# ACTIVITY
Nothing besides a number belongs in the answer, which is how many lines of the listing contain the string "tried".

[Start of Attachment]

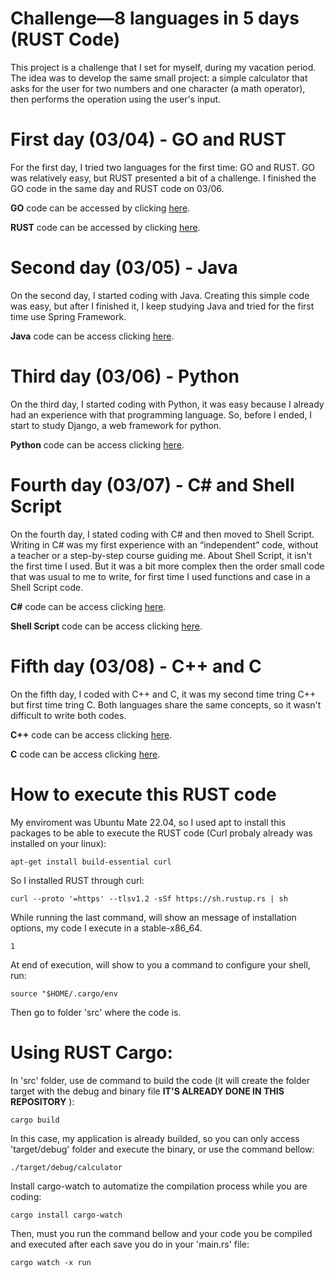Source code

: # Challenge—8 languages in 5 days (RUST Code)

This project is a challenge that I set for myself, during my vacation period. The idea was to develop the same small project: a simple calculator that asks for the user for two numbers and one character (a math operator), then performs the operation using the user's input.


# First day (03/04) - GO and RUST
For the first day, I tried two languages for the first time: GO and RUST. GO was relatively easy, but RUST presented a bit of a challenge. I finished the GO code in the same day and RUST code on 03/06.  

**GO** code can be accessed by clicking [here](https://github.com/rafaeldamiam/challenge-go-simple-calculator).  

**RUST** code can be accessed by clicking [here](https://github.com/rafaeldamiam/challenge-rust-simple-calculator). 


# Second day (03/05) - Java
On the second day, I started coding with Java. Creating this simple code was easy, but after I finished it, I keep studying Java and tried for the first time use Spring Framework.  


**Java** code can be access clicking [here](https://github.com/rafaeldamiam/challenge-java-simple-calculator).  


# Third day (03/06) - Python
On the third day, I started coding with Python, it was easy because I already had an experience with that programming language. So, before I ended, I start to study Django, a web framework for python.  


**Python** code can be access clicking [here](https://github.com/rafaeldamiam/challenge-python-simple-calculator).  


# Fourth day (03/07) - C# and Shell Script
On the fourth day, I stated coding with C# and then moved to Shell Script. Writing in C# was my first experience with an “independent” code, without a teacher or a step-by-step course guiding me. About Shell Script, it isn't the first time I used. But it was a bit more complex then the order small code that was usual to me to write, for first time I used functions and case in a Shell Script code.  


**C#** code can be access clicking [here](https://github.com/rafaeldamiam/challenge-csharp-simple-calculator).  


**Shell Script**  code can be access clicking [here](https://github.com/rafaeldamiam/challenge-shellscript-simple-calculator).  


# Fifth day (03/08) - C++ and C
On the fifth day, I coded with C++ and C, it was my second time tring C++ but first time tring C. Both languages share the same concepts, so it wasn't difficult to write both codes.  


**C++** code can be access clicking [here](https://github.com/rafaeldamiam/challenge-cpp-simple-calculator).  


**C** code can be access clicking [here](https://github.com/rafaeldamiam/challenge-c-simple-calculator).  


# How to execute this RUST code
My enviroment was Ubuntu Mate 22.04, so I used apt to install this packages to be able to execute the RUST code (Curl probaly already was installed on your linux):

`apt-get install build-essential curl`

So I installed RUST through curl:  

`curl --proto '=https' --tlsv1.2 -sSf https://sh.rustup.rs | sh`

While running the last command, will show an message of installation options, my code I execute in a stable-x86_64.

`1`

At end of execution, will show to you a command to configure your shell, run:

`source "$HOME/.cargo/env`

Then go to folder 'src' where the code is.  

# Using RUST Cargo:

In 'src' folder, use de command to build the code (it will create the folder target with the debug and binary file **IT'S ALREADY DONE IN THIS REPOSITORY** ):

`cargo build`

In this case, my application is already builded, so you can only access 'target/debug' folder and execute the binary, or use the command bellow:

`./target/debug/calculator`

Install cargo-watch to automatize the compilation process while you are coding:

`cargo install cargo-watch`

Then, must you run the command bellow and your code you be compiled and executed after each save you do in your 'main.rs' file:

`cargo watch -x run`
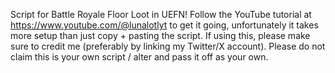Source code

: Script for Battle Royale Floor Loot in UEFN! Follow the YouTube tutorial at https://www.youtube.com/@lunalotlyt to get it going, unfortunately it takes more setup than just copy + pasting the script. If using this, please make sure to credit me (preferably by linking my Twitter/X account). Please do not claim this is your own script / alter and pass it off as your own.
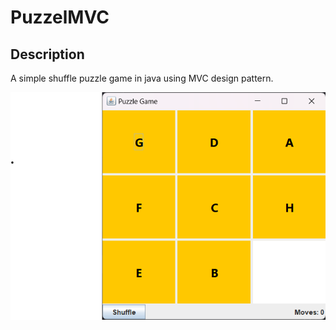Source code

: # PuzzelMVC

## Description

A simple shuffle puzzle game in java using MVC design pattern.

![imgw](screen.png)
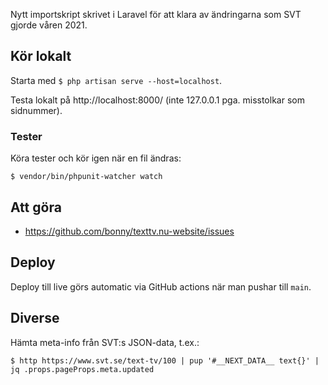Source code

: Nytt importskript skrivet i Laravel för att klara av ändringarna som SVT gjorde våren 2021.

## Kör lokalt

Starta med `$ php artisan serve --host=localhost`.

Testa lokalt på http://localhost:8000/ (inte 127.0.0.1 pga. misstolkar som sidnummer).

### Tester

Köra tester och kör igen när en fil ändras:

    $ vendor/bin/phpunit-watcher watch

## Att göra

-   https://github.com/bonny/texttv.nu-website/issues

## Deploy

Deploy till live görs automatic via GitHub actions när man pushar till `main`.

## Diverse

Hämta meta-info från SVT:s JSON-data, t.ex.:

`$ http https://www.svt.se/text-tv/100 | pup '#__NEXT_DATA__ text{}' | jq .props.pageProps.meta.updated`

[End of Attachment]

# RESULT FOR THIS TASK
2